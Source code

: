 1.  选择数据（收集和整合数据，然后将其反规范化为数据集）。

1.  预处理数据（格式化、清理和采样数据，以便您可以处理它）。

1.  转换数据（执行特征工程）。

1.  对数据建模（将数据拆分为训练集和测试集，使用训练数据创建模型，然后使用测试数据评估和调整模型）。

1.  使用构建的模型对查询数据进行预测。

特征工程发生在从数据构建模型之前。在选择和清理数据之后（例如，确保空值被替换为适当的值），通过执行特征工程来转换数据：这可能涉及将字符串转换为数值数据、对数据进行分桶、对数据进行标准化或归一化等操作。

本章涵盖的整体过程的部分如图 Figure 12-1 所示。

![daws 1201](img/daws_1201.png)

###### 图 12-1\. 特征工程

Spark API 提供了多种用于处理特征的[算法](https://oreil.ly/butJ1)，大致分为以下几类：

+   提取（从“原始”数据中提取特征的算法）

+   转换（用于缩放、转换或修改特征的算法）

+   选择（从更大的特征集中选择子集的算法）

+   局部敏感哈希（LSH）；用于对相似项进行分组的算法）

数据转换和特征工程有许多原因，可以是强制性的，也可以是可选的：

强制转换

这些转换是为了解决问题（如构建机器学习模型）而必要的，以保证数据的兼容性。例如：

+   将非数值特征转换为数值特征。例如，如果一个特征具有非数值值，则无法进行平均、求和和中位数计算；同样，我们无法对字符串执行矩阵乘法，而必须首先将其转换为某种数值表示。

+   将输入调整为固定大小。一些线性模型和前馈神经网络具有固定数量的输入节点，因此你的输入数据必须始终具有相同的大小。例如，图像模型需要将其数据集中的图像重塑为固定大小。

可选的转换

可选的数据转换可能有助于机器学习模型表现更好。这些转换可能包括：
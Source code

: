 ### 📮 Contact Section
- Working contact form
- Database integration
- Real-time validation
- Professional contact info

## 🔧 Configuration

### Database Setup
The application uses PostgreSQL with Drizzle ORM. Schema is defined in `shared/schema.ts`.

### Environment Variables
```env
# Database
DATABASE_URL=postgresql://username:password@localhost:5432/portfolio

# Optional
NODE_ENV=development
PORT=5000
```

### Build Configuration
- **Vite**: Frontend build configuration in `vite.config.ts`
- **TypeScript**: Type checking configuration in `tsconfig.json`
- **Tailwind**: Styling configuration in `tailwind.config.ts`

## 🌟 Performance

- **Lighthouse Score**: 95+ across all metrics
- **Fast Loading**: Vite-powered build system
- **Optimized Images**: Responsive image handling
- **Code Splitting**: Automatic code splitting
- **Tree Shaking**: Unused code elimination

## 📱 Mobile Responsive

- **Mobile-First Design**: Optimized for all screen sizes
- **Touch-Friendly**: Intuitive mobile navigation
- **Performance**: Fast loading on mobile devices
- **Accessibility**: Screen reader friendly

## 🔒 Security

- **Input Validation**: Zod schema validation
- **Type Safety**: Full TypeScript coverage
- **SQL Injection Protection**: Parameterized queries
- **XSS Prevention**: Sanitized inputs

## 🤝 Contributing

┄┄┄┄┄┄┄┄┄┄┄┄┄┄┄┄┄┄┄┄

» Exercise instructions: Would you restate the entries word for word, omitting none?

» Written solution:
Source code

: 1.  选择数据（收集和整合数据，然后将其反规范化为数据集）。

1.  预处理数据（格式化、清理和采样数据，以便您可以处理它）。

1.  转换数据（执行特征工程）。

1.  对数据建模（将数据拆分为训练集和测试集，使用训练数据创建模型，然后使用测试数据评估和调整模型）。

1.  使用构建的模型对查询数据进行预测。

特征工程发生在从数据构建模型之前。在选择和清理数据之后（例如，确保空值被替换为适当的值），通过执行特征工程来转换数据：这可能涉及将字符串转换为数值数据、对数据进行分桶、对数据进行标准化或归一化等操作。

本章涵盖的整体过程的部分如图 Figure 12-1 所示。

![daws 1201](img/daws_1201.png)

###### 图 12-1\. 特征工程

Spark API 提供了多种用于处理特征的[算法](https://oreil.ly/butJ1)，大致分为以下几类：

+   提取（从“原始”数据中提取特征的算法）

+   转换（用于缩放、转换或修改特征的算法）

+   选择（从更大的特征集中选择子集的算法）

+   局部敏感哈希（LSH）；用于对相似项进行分组的算法）

数据转换和特征工程有许多原因，可以是强制性的，也可以是可选的：

强制转换

这些转换是为了解决问题（如构建机器学习模型）而必要的，以保证数据的兼容性。例如：

+   将非数值特征转换为数值特征。例如，如果一个特征具有非数值值，则无法进行平均、求和和中位数计算；同样，我们无法对字符串执行矩阵乘法，而必须首先将其转换为某种数值表示。

+   将输入调整为固定大小。一些线性模型和前馈神经网络具有固定数量的输入节点，因此你的输入数据必须始终具有相同的大小。例如，图像模型需要将其数据集中的图像重塑为固定大小。

可选的转换

可选的数据转换可能有助于机器学习模型表现更好。这些转换可能包括：
Source code

: ### 📮 Contact Section
- Working contact form
- Database integration
- Real-time validation
- Professional contact info

## 🔧 Configuration

### Database Setup
The application uses PostgreSQL with Drizzle ORM. Schema is defined in `shared/schema.ts`.

### Environment Variables
```env
# Database
DATABASE_URL=postgresql://username:password@localhost:5432/portfolio

# Optional
NODE_ENV=development
PORT=5000
```

### Build Configuration
- **Vite**: Frontend build configuration in `vite.config.ts`
- **TypeScript**: Type checking configuration in `tsconfig.json`
- **Tailwind**: Styling configuration in `tailwind.config.ts`

## 🌟 Performance

- **Lighthouse Score**: 95+ across all metrics
- **Fast Loading**: Vite-powered build system
- **Optimized Images**: Responsive image handling
- **Code Splitting**: Automatic code splitting
- **Tree Shaking**: Unused code elimination

## 📱 Mobile Responsive

- **Mobile-First Design**: Optimized for all screen sizes
- **Touch-Friendly**: Intuitive mobile navigation
- **Performance**: Fast loading on mobile devices
- **Accessibility**: Screen reader friendly

## 🔒 Security

- **Input Validation**: Zod schema validation
- **Type Safety**: Full TypeScript coverage
- **SQL Injection Protection**: Parameterized queries
- **XSS Prevention**: Sanitized inputs

## 🤝 Contributing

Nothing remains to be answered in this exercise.